- [WORK REQUIRED] Report back each line of the records that contains the string "Additionally".

** INFORMATION follows **

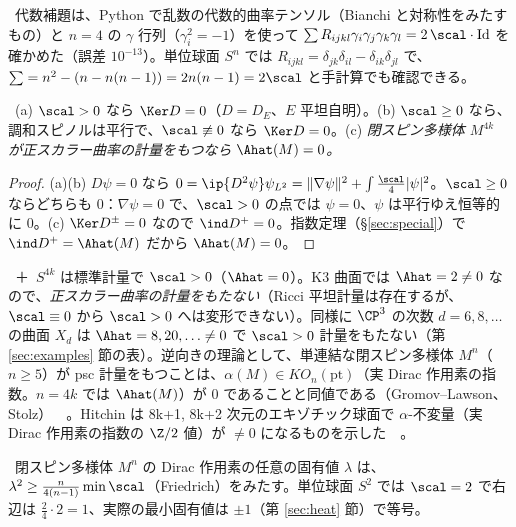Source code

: \begin{rem}[検算]\label{rem:LichCheck}\tP\
代数補題は、Python で乱数の代数的曲率テンソル（Bianchi と対称性をみたすもの）と $n=4$ の $\gamma$ 行列（$\gamma_i^2=-1$）を使って $\sum R_{ijkl}\gamma_i\gamma_j\gamma_k\gamma_l=2\,\scal\cdot\mathrm{Id}$ を確かめた（誤差 $10^{-13}$）。単位球面 $S^n$ では $R_{ijkl}=\delta_{jk}\delta_{il}-\delta_{ik}\delta_{jl}$ で、$\sum=n^2-(n-n(n-1))=2n(n-1)=2\scal$ と手計算でも確認できる。
\end{rem}
\begin{cor}[Lichnerowicz]\label{cor:Lich}\tP\
(a) $\scal>0$ なら $\Ker D=0$（$D=D_{E}$、$E$ 平坦自明）。(b) $\scal\ge0$ なら、調和スピノルは平行で、$\scal\not\equiv0$ なら $\Ker D=0$。(c) \emph{閉スピン多様体 $M^{4k}$ が正スカラー曲率の計量をもつなら $\Ahat(M)=0$。}
\end{cor}
\begin{proof}
(a)(b) $D\psi=0$ なら $0=\ip{D^2\psi}\psi_{L^2}=\|\nabla\psi\|^2+\int\frac{\scal}4|\psi|^2$。$\scal\ge0$ ならどちらも $0$：$\nabla\psi=0$ で、$\scal>0$ の点では $\psi=0$、$\psi$ は平行ゆえ恒等的に $0$。(c) $\Ker D^\pm=0$ なので $\ind D^+=0$。指数定理（\S\ref{sec:special}）で $\ind D^+=\Ahat(M)$ だから $\Ahat(M)=0$。
\end{proof}
\begin{ex}\label{ex:psc}\tC\ ＋\tP\
$S^{4k}$ は標準計量で $\scal>0$（$\Ahat=0$）。K3 曲面では $\Ahat=2\ne0$ なので、\emph{正スカラー曲率の計量をもたない}（Ricci 平坦計量は存在するが、$\scal\equiv0$ から $\scal>0$ へは変形できない）。同様に $\CP^3$ の次数 $d=6,8,\ldots$ の曲面 $X_d$ は $\Ahat=8,20,\dots\ne0$ で $\scal>0$ 計量をもたない（第 \ref{sec:examples} 節の表）。逆向きの理論として、単連結な閉スピン多様体 $M^n$（$n\ge5$）が psc 計量をもつことは、$\alpha(M)\in KO_n(\mathrm{pt})$（実 Dirac 作用素の指数。$n=4k$ では $\Ahat(M)$）が $0$ であることと同値である（Gromov--Lawson、Stolz）\tC\ \tQ\ 。Hitchin は 8k+1, 8k+2 次元のエキゾチック球面で $\alpha$-不変量（実 Dirac 作用素の指数の $\Z/2$ 値）が $\ne0$ になるものを示した\tC\ \tQ\ 。
\end{ex}
\begin{rem}[Friedrich の不等式]\label{rem:Fried}\tC\
閉スピン多様体 $M^n$ の Dirac 作用素の任意の固有値 $\lambda$ は、$\lambda^2\ge\frac n{4(n-1)}\min\scal$（Friedrich）をみたす。単位球面 $S^2$ では $\scal=2$ で右辺は $\frac24\cdot2=1$、実際の最小固有値は $\pm1$（第 \ref{sec:heat} 節）で等号。
\end{rem}


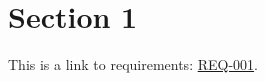 \documentclass[a4paper]{article}
\begin{document}
\newpage
\newpage
\section{Section 1}
This is a link to requirements: \href{http://xxx}{REQ-001}.
\end{document}
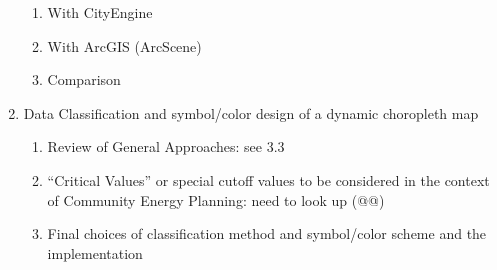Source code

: \documentclass[hidelinks,12pt]{article}
\begin{document}
\begin{enumerate}[label*=\arabic*.]
\begin{enumerate}[label*=\arabic*.]
      \item With CityEngine
      \item With ArcGIS (ArcScene)
      \item Comparison
      \end{enumerate}
  \item Data Classification and symbol/color design of a dynamic
    choropleth map
    \begin{enumerate}[label*=\arabic*.]
    \item Review of General Approaches: see 3.3
    \item ``Critical Values'' or special cutoff values to be
      considered in the context of Community Energy Planning: need to
      look up (@@)
    \item Final choices of classification method and symbol/color
      scheme and the implementation
    \end{enumerate}
  \end{enumerate}
\end{document}

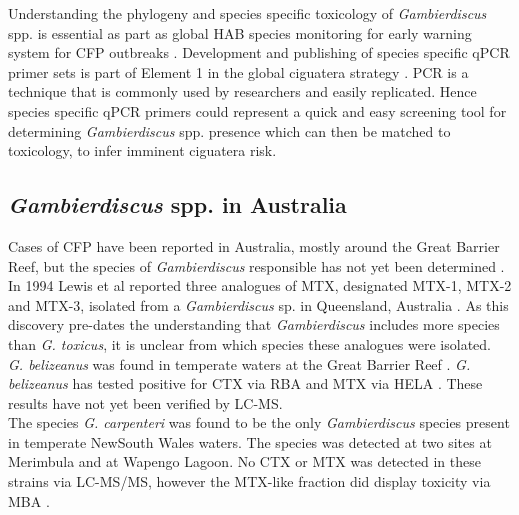 \documentclass[12pt]{article}
\begin{document}
Understanding the phylogeny and species specific toxicology of \emph{Gambierdiscus} spp. is essential as part as global HAB species monitoring for early warning system for CFP outbreaks \cite{berdalet2012global}. Development and publishing of species specific qPCR primer sets is part of Element 1 in the global ciguatera strategy \cite{globalcig}. PCR is a technique that is commonly used by researchers and easily replicated. Hence species specific qPCR primers could represent a quick and easy screening tool for determining \emph{Gambierdiscus} spp. presence which can then be matched to toxicology, to infer imminent ciguatera risk.


\subsection{\emph{Gambierdiscus} spp. in Australia}
Cases of CFP have been reported in Australia, mostly around the Great Barrier Reef, but the species of \emph{Gambierdiscus} responsible has not yet been determined \cite{lewis2006ciguatera}.\\

In 1994 Lewis et al reported three analogues of MTX, designated MTX-1, MTX-2 and MTX-3, isolated from a \emph{Gambierdiscus} sp. in Queensland, Australia \cite{holmes1994purification}. As this discovery pre-dates the understanding that \emph{Gambierdiscus} includes more species than \emph{G. toxicus}, it is unclear from which species these analogues were isolated.  \\


\emph{G. belizeanus} was found in temperate waters at the Great Barrier Reef \cite{murray2014molecular}. \emph{G. belizeanus} has tested positive for CTX via RBA \cite{chinain2010growth} and MTX via HELA \cite{holland2013differences}. These results have not yet been verified by LC-MS.\\

The species \emph{G. carpenteri} was found to be the only \emph{Gambierdiscus} species present in temperate NewSouth Wales waters. The species was detected at two sites at Merimbula and at Wapengo Lagoon. No CTX or MTX was detected in these strains via LC-MS/MS, however the MTX-like fraction did display toxicity via MBA  \cite{kohli2014high}.\\ 
\end{document}
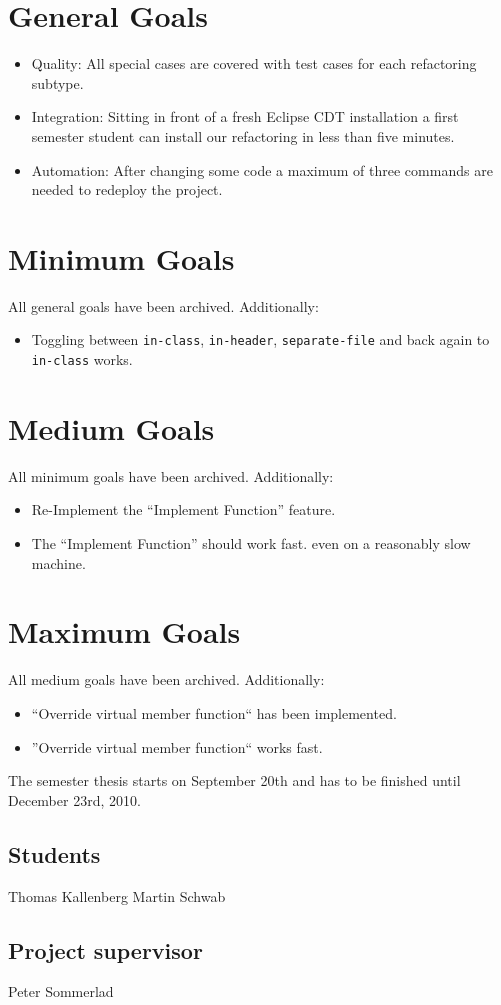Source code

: \documentclass[a4paper,10pt]{scrreprt}
\begin{document}
\pagebreak

\section*{General Goals}

\begin{itemize}
 \item Quality: All special cases are covered with test cases for each
refactoring subtype.
 \item Integration: Sitting in front of a fresh Eclipse CDT installation a first
semester student can install our refactoring in less than five minutes.
 \item Automation: After changing some code a maximum of three commands are
needed to redeploy the project.
\end{itemize}

\section*{Minimum Goals}

All general goals have been archived. Additionally:
\begin{itemize}
 \item Toggling between \texttt{in-class}, \texttt{in-header},
\texttt{separate-file} and back again to \texttt{in-class} works.
\end{itemize}

\section*{Medium Goals}
All minimum goals have been archived. Additionally:
\begin{itemize}
 \item Re-Implement the ``Implement Function'' feature.
 \item The ``Implement Function'' should work fast. even on a reasonably
slow machine. %
\end{itemize}

\section*{Maximum Goals}
All medium goals have been archived. Additionally:
\begin{itemize}
 \item ``Override virtual member function`` has been implemented.
 \item ''Override virtual member function`` works fast.\newline
\end{itemize}

The semester thesis starts on September 20th and has to be finished until
December 23rd, 2010.

\subsection*{Students}
Thomas Kallenberg \dotfill
Martin Schwab \dotfill
\subsection*{Project supervisor}
Peter Sommerlad \dotfill
~ \newline 
\end{document}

** End of INFORMATION **

- [TASK ANSWER]
All general goals have been archived. Additionally:
All minimum goals have been archived. Additionally:
All medium goals have been archived. Additionally:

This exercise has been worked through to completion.